What you need to do
Return the data below unaltered, but strip out the pictures.

Collected data:

+---+

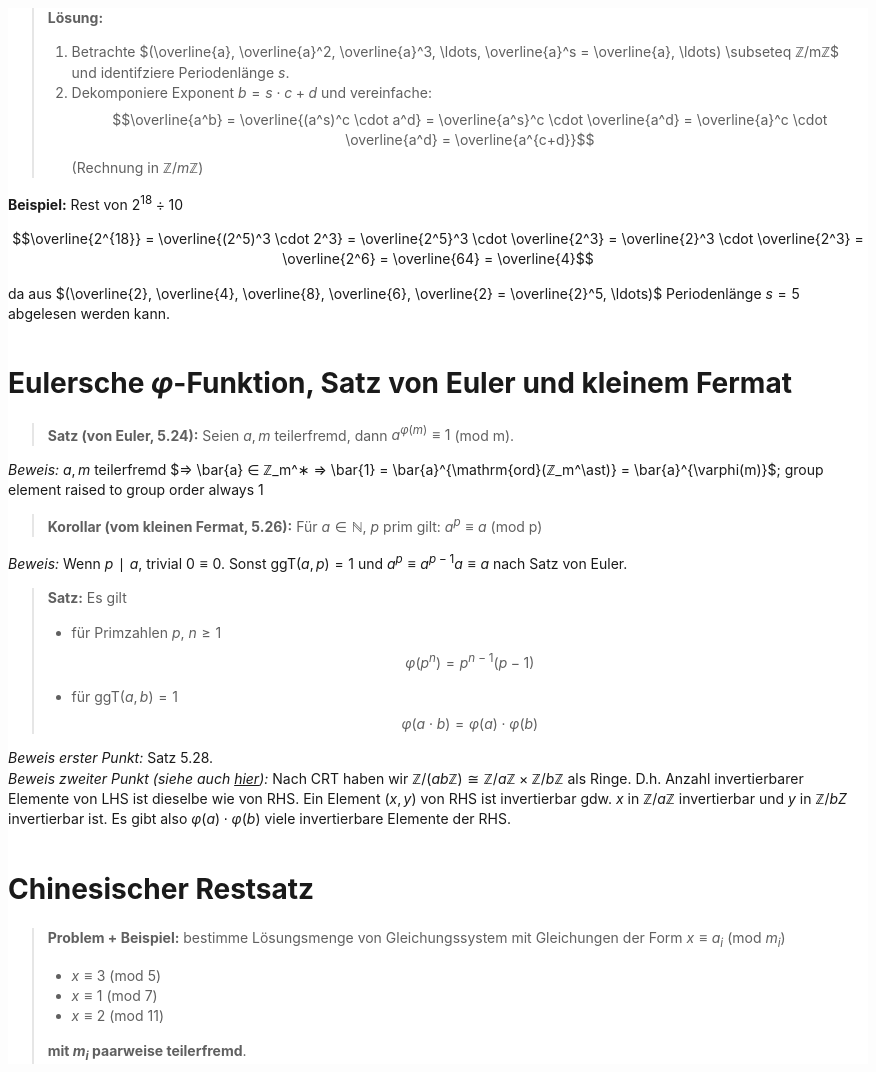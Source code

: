 

> **Lösung:**
>
> 1. Betrachte $(\overline{a}, \overline{a}^2, \overline{a}^3, \ldots, \overline{a}^s = \overline{a}, \ldots) \subseteq ℤ/mℤ$ und identifziere Periodenlänge $s$.
> 2. Dekomponiere Exponent $b = s \cdot c + d$ und vereinfache:
>    $$\overline{a^b} = \overline{(a^s)^c \cdot a^d} = \overline{a^s}^c \cdot \overline{a^d} = \overline{a}^c \cdot \overline{a^d} = \overline{a^{c+d}}$$
>    (Rechnung in $ℤ/mℤ$)

**Beispiel:** Rest von $2^{18} ÷ 10$

$$\overline{2^{18}} = \overline{(2^5)^3 \cdot 2^3} = \overline{2^5}^3 \cdot \overline{2^3} = \overline{2}^3 \cdot \overline{2^3} = \overline{2^6} = \overline{64} = \overline{4}$$

da aus $(\overline{2}, \overline{4}, \overline{8}, \overline{6}, \overline{2} = \overline{2}^5, \ldots)$ Periodenlänge $s = 5$ abgelesen werden kann.

# Eulersche $\varphi$-Funktion, Satz von Euler und kleinem Fermat

> **Satz (von Euler, 5.24):** Seien $a, m$ teilerfremd, dann $a^{\varphi(m)} ≡ 1$ (mod m).

*Beweis:* $a, m$ teilerfremd $⇒ \bar{a} ∈ ℤ_m^∗ ⇒ \bar{1} = \bar{a}^{\mathrm{ord}(ℤ_m^\ast)} = \bar{a}^{\varphi(m)}$; group element raised to group order always 1

> **Korollar (vom kleinen Fermat, 5.26):** Für $a ∈ ℕ$, $p$ prim gilt: $a^p ≡ a$ (mod p)

*Beweis:* Wenn $p ∣ a$, trivial $0 ≡ 0$. Sonst $\mathrm{ggT}(a, p) = 1$ und $a^p ≡ a^{p-1}a ≡ a$ nach Satz von Euler.

> **Satz:** Es gilt
> 
> - für Primzahlen $p$, $n ≥ 1$
>   $$\varphi(p^n) = p^{n-1} (p-1)$$
>
> - für $\mathrm{ggT}(a,b) = 1$
>   $$\varphi(a ⋅ b) = \varphi(a) ⋅ \varphi(b)$$

*Beweis erster Punkt:* Satz 5.28.<br>
*Beweis zweiter Punkt (siehe auch [hier](https://math.stackexchange.com/a/192456/85341)):* Nach CRT haben wir $ℤ/(abℤ) ≅ ℤ/aℤ × ℤ/bℤ$ als Ringe. D.h. Anzahl invertierbarer Elemente von LHS ist dieselbe wie von RHS. Ein Element $(x, y)$ von RHS ist invertierbar gdw. $x$ in $ℤ/aℤ$ invertierbar und $y$ in $ℤ/bZ$ invertierbar ist. Es gibt also $\varphi(a) ⋅ \varphi(b)$ viele invertierbare Elemente der RHS.

# Chinesischer Restsatz

> **Problem + Beispiel:** bestimme Lösungsmenge von Gleichungssystem mit Gleichungen der Form $x ≡ a_i$ (mod $m_i$)
>
> - $x ≡ 3$ (mod 5)
> - $x ≡ 1$ (mod 7)
> - $x ≡ 2$ (mod 11)
>
> **mit $m_i$ paarweise teilerfremd**.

+---+

Result for this exercise
Source code

: 

> **Lösung:**
>
> 1. Betrachte $(\overline{a}, \overline{a}^2, \overline{a}^3, \ldots, \overline{a}^s = \overline{a}, \ldots) \subseteq ℤ/mℤ$ und identifziere Periodenlänge $s$.
> 2. Dekomponiere Exponent $b = s \cdot c + d$ und vereinfache:
>    $$\overline{a^b} = \overline{(a^s)^c \cdot a^d} = \overline{a^s}^c \cdot \overline{a^d} = \overline{a}^c \cdot \overline{a^d} = \overline{a^{c+d}}$$
>    (Rechnung in $ℤ/mℤ$)

**Beispiel:** Rest von $2^{18} ÷ 10$

$$\overline{2^{18}} = \overline{(2^5)^3 \cdot 2^3} = \overline{2^5}^3 \cdot \overline{2^3} = \overline{2}^3 \cdot \overline{2^3} = \overline{2^6} = \overline{64} = \overline{4}$$

da aus $(\overline{2}, \overline{4}, \overline{8}, \overline{6}, \overline{2} = \overline{2}^5, \ldots)$ Periodenlänge $s = 5$ abgelesen werden kann.

# Eulersche $\varphi$-Funktion, Satz von Euler und kleinem Fermat

> **Satz (von Euler, 5.24):** Seien $a, m$ teilerfremd, dann $a^{\varphi(m)} ≡ 1$ (mod m).

*Beweis:* $a, m$ teilerfremd $⇒ \bar{a} ∈ ℤ_m^∗ ⇒ \bar{1} = \bar{a}^{\mathrm{ord}(ℤ_m^\ast)} = \bar{a}^{\varphi(m)}$; group element raised to group order always 1

> **Korollar (vom kleinen Fermat, 5.26):** Für $a ∈ ℕ$, $p$ prim gilt: $a^p ≡ a$ (mod p)

*Beweis:* Wenn $p ∣ a$, trivial $0 ≡ 0$. Sonst $\mathrm{ggT}(a, p) = 1$ und $a^p ≡ a^{p-1}a ≡ a$ nach Satz von Euler.

> **Satz:** Es gilt
> 
> - für Primzahlen $p$, $n ≥ 1$
>   $$\varphi(p^n) = p^{n-1} (p-1)$$
>
> - für $\mathrm{ggT}(a,b) = 1$
>   $$\varphi(a ⋅ b) = \varphi(a) ⋅ \varphi(b)$$

*Beweis erster Punkt:* Satz 5.28.<br>
*Beweis zweiter Punkt (siehe auch [hier](https://math.stackexchange.com/a/192456/85341)):* Nach CRT haben wir $ℤ/(abℤ) ≅ ℤ/aℤ × ℤ/bℤ$ als Ringe. D.h. Anzahl invertierbarer Elemente von LHS ist dieselbe wie von RHS. Ein Element $(x, y)$ von RHS ist invertierbar gdw. $x$ in $ℤ/aℤ$ invertierbar und $y$ in $ℤ/bZ$ invertierbar ist. Es gibt also $\varphi(a) ⋅ \varphi(b)$ viele invertierbare Elemente der RHS.

# Chinesischer Restsatz

> **Problem + Beispiel:** bestimme Lösungsmenge von Gleichungssystem mit Gleichungen der Form $x ≡ a_i$ (mod $m_i$)
>
> - $x ≡ 3$ (mod 5)
> - $x ≡ 1$ (mod 7)
> - $x ≡ 2$ (mod 11)
>
> **mit $m_i$ paarweise teilerfremd**.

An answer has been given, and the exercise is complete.